Egzorcysta i przerażeni mieszkańcy bloku w Jarocinie. „Jakby ktoś uderzał pięścią w ściany”
Z nietypowym, ale bardzo uciążliwym problemem zmagają się lokatorzy bloku, który znajduje się przy ulicy Konstytucji 3 Maja w Jarocinie. Jak czytamy w o2.pl, mieszkańcy nie mogą poradzić sobie z tajemniczymi, uciążliwymi dźwiękami. Wszystko stało się na tyle problematyczne, że miejscowi zdecydowali się zaczerpnąć pomocy nawet u egzorcysty.

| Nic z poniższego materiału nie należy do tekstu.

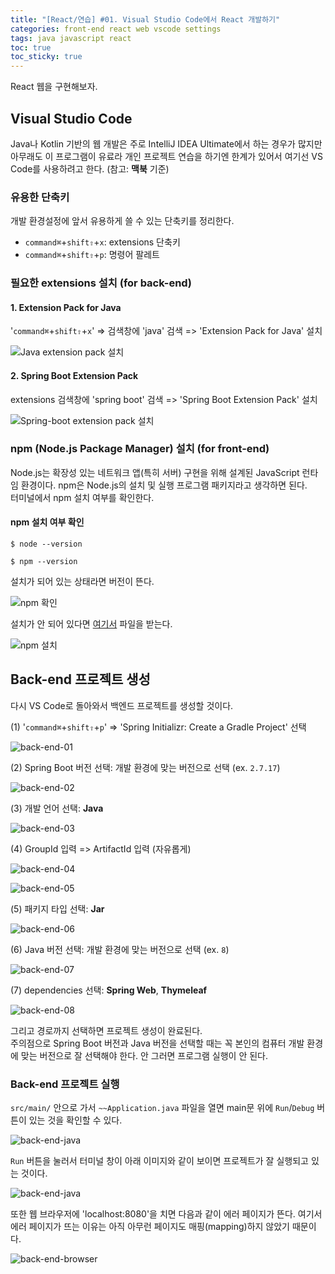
 ```yaml
---
title: "[React/연습] #01. Visual Studio Code에서 React 개발하기"
categories: front-end react web vscode settings
tags: java javascript react
toc: true
toc_sticky: true
---
```


React 웹을 구현해보자.

## Visual Studio Code

Java나 Kotlin 기반의 웹 개발은 주로 IntelliJ IDEA Ultimate에서 하는 경우가 많지만 아무래도 이 프로그램이 유료라 개인 프로젝트 연습을 하기엔 한계가 있어서 여기선 VS Code를 사용하려고 한다. (참고: **맥북** 기준)

### 유용한 단축키

개발 환경설정에 앞서 유용하게 쓸 수 있는 단축키를 정리한다.

- `command⌘`+`shift⇧`+`x`: extensions 단축키
- `command⌘`+`shift⇧`+`p`: 명령어 팔레트

### 필요한 extensions 설치 (for back-end)

#### 1. Extension Pack for Java

'`command⌘`+`shift⇧`+`x`' => 검색창에 'java' 검색 => 'Extension Pack for Java' 설치

![Java extension pack 설치](/assets/images/react-study/231112_install_java.png)

#### 2. Spring Boot Extension Pack

extensions 검색창에 'spring boot' 검색 => 'Spring Boot Extension Pack' 설치

![Spring-boot extension pack 설치](/assets/images/react-study/231112_install_springboot.png)

### npm (Node.js Package Manager) 설치 (for front-end)

Node.js는 확장성 있는 네트워크 앱(특히 서버) 구현을 위해 설계된 JavaScript 런타임 환경이다.
npm은 Node.js의 설치 및 실행 프로그램 패키지라고 생각하면 된다.<br>
터미널에서 npm 설치 여부를 확인한다.

#### npm 설치 여부 확인

```console
$ node --version
```

```console
$ npm --version
```

설치가 되어 있는 상태라면 버전이 뜬다.

![npm 확인](/assets/images/react-study/231112_npm_version.png)

설치가 안 되어 있다면 [여기서](https://nodejs.org/en) 파일을 받는다.

![npm 설치](/assets/images/react-study/231112_install_npm.png)

## Back-end 프로젝트 생성

다시 VS Code로 돌아와서 백엔드 프로젝트를 생성할 것이다.

(1) '`command⌘`+`shift⇧`+`p`' => 'Spring Initializr: Create a Gradle Project' 선택

![back-end-01](/assets/images/react-study/231112_spring_init.png)

(2) Spring Boot 버전 선택: 개발 환경에 맞는 버전으로 선택 (ex. `2.7.17`)

![back-end-02](/assets/images/react-study/231112_init01.png)

(3) 개발 언어 선택: **Java**

![back-end-03](/assets/images/react-study/231112_init02.png)

(4) GroupId 입력 => ArtifactId 입력 (자유롭게)

![back-end-04](/assets/images/react-study/231112_init03.png)

![back-end-05](/assets/images/react-study/231112_init04.png)

(5) 패키지 타입 선택: **Jar**

![back-end-06](/assets/images/react-study/231112_init05.png)

(6) Java 버전 선택: 개발 환경에 맞는 버전으로 선택 (ex. `8`)

![back-end-07](/assets/images/react-study/231112_init06.png)

(7) dependencies 선택: **Spring Web**, **Thymeleaf**

![back-end-08](/assets/images/react-study/231112_init07.png)

그리고 경로까지 선택하면 프로젝트 생성이 완료된다.<br>
주의점으로 Spring Boot 버전과 Java 버전을 선택할 때는 꼭 본인의 컴퓨터 개발 환경에 맞는 버전으로 잘 선택해야 한다. 안 그러면 프로그램 실행이 안 된다.

### Back-end 프로젝트 실행

`src/main/` 안으로 가서 `~~Application.java` 파일을 열면 main문 위에 `Run`/`Debug` 버튼이 있는 것을 확인할 수 있다.

![back-end-java](/assets/images/react-study/231112_backend_app.png)

`Run` 버튼을 눌러서 터미널 창이 아래 이미지와 같이 보이면 프로젝트가 잘 실행되고 있는 것이다.

![back-end-java](/assets/images/react-study/231112_backend_run.png)

또한 웹 브라우저에 'localhost:8080'을 치면 다음과 같이 에러 페이지가 뜬다.
여기서 에러 페이지가 뜨는 이유는 아직 아무런 페이지도 매핑(mapping)하지 않았기 때문이다.

![back-end-browser](/assets/images/react-study/231112_backend_browser.png)
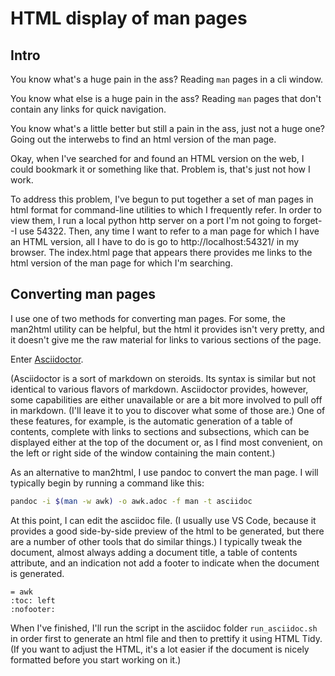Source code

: # HTML display of man pages

## Intro

You know what's a huge pain in the ass? Reading `man` pages in a cli window. 

You know what else is a huge pain in the ass? Reading `man` pages that don't
contain any links for quick navigation. 

You know what's a little better but still a pain in the ass, just not a huge
one? Going out the interwebs to find an html version of the man page.

Okay, when I've searched for and found an HTML version on the web, I could
bookmark it or something like that. Problem is, that's just not how I work.

To address this problem, I've begun to put together a set of man pages in html
format for command-line utilities to which I frequently refer. In order to view
them, I run a local python http server on a port I'm not going to forget--I use
54322. Then, any time I want to refer to a man page for which I have an HTML
version, all I have to do is go to http://localhost:54321/ in my browser. The
index.html page that appears there provides me links to the html version of the
man page for which I'm searching.

## Converting man pages

I use one of two methods for converting man pages. For some, the man2html
utility can be helpful, but the html it provides isn't very pretty, and it
doesn't give me the raw material for links to various sections of the page.

Enter [Asciidoctor](https://asciidoctor.org).

(Asciidoctor is a sort of markdown on steroids. Its syntax is similar but not
identical to various flavors of markdown. Asciidoctor provides, however, some
capabilities are either unavailable or are a bit more involved to pull off in
markdown. (I'll leave it to you to discover what some of those are.) One of
these features, for example, is the automatic generation of a table of contents,
complete with links to sections and subsections, which can be displayed either
at the top of the document or, as I find most convenient, on the left or right
side of the window containing the main content.)

As an alternative to man2html, I use pandoc to convert the man page. I will
typically begin by running a command like this:

```bash
pandoc -i $(man -w awk) -o awk.adoc -f man -t asciidoc
```

At this point, I can edit the asciidoc file. (I usually use VS Code, because it
provides a good side-by-side preview of the html to be generated, but there are
a number of other tools that do similar things.) I typically tweak the document,
almost always adding a document title, a table of contents attribute, and an
indication not add a footer to indicate when the document is generated.

```asciidoc
= awk
:toc: left
:nofooter:
``` 

When I've finished, I'll run the script in the asciidoc folder `run_asciidoc.sh`
in order first to generate an html file and then to prettify it using HTML Tidy.
(If you want to adjust the HTML, it's a lot easier if the document is nicely
formatted before you start working on it.)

Lokatorzy już od początku przeczuwali, że mają do czynienia z czymś „dziwnym”. Dlatego też na miejscu pojawił się egzorcysta i ksiądz. Poza nimi feralny blok miała odwiedzić wróżka oraz bioenergoterapeuta. Z czym jednak tak naprawdę mierzą się mieszkańcy? Uciążliwe dźwięki miał opisać mieszkający tam 37-letni Łukasz Stefaniak. Jego wypowiedź dla PAP przytacza o2.pl:
Do naszych mieszkań dobiegają uderzenia, jakby ktoś uderzał pięścią w ściany czy drzwi. Stukanie, które trwa w dzień i w nocy, przybiera różne formy. Czasami brzmi, jak uderzanie ręką w ścianę, innym razem – metalicznym przedmiotem. Niektóre uderzenia brzmią, jakby ktoś wybijał rytm muzyki stadionowej podczas meczu.
ZOBACZ TAKŻE: POWITANIE MORDERCY MAŁEJ MAI W WIĘZIENIU. MOCNE NAGRANIE OPUBLIKOWANO W SIECI [WIDEO]
Policja nie ma wątpliwości: „przyczyną huku nie jest człowiek”
Bezradni mieszkańcy sprawę zgłosili też na policję. Rzecznik prasowy jarocińskiej policji starszy aspirant Agnieszka Zaworska dla PAP mówiła:
Na tym etapie wiadomo, że przyczyną huku nie jest człowiek.
Bezradnie ręce rozłożył także egzorcysta. Nie stwierdził on bowiem, że wszystko może być sprawką sił nadprzyrodzonych. Problem występuje jednak nieustannie od listopada zeszłego roku. W o2.pl czytamy, że dotyczy około 20 rodzin.
Wiadomo jedynie tyle, że spółdzielnia uważa, iż wszystko spowodowane jest sezonem grzewczym. Takiego samego zdania jest policja. Mimo to nadal trwają wyjaśnienia.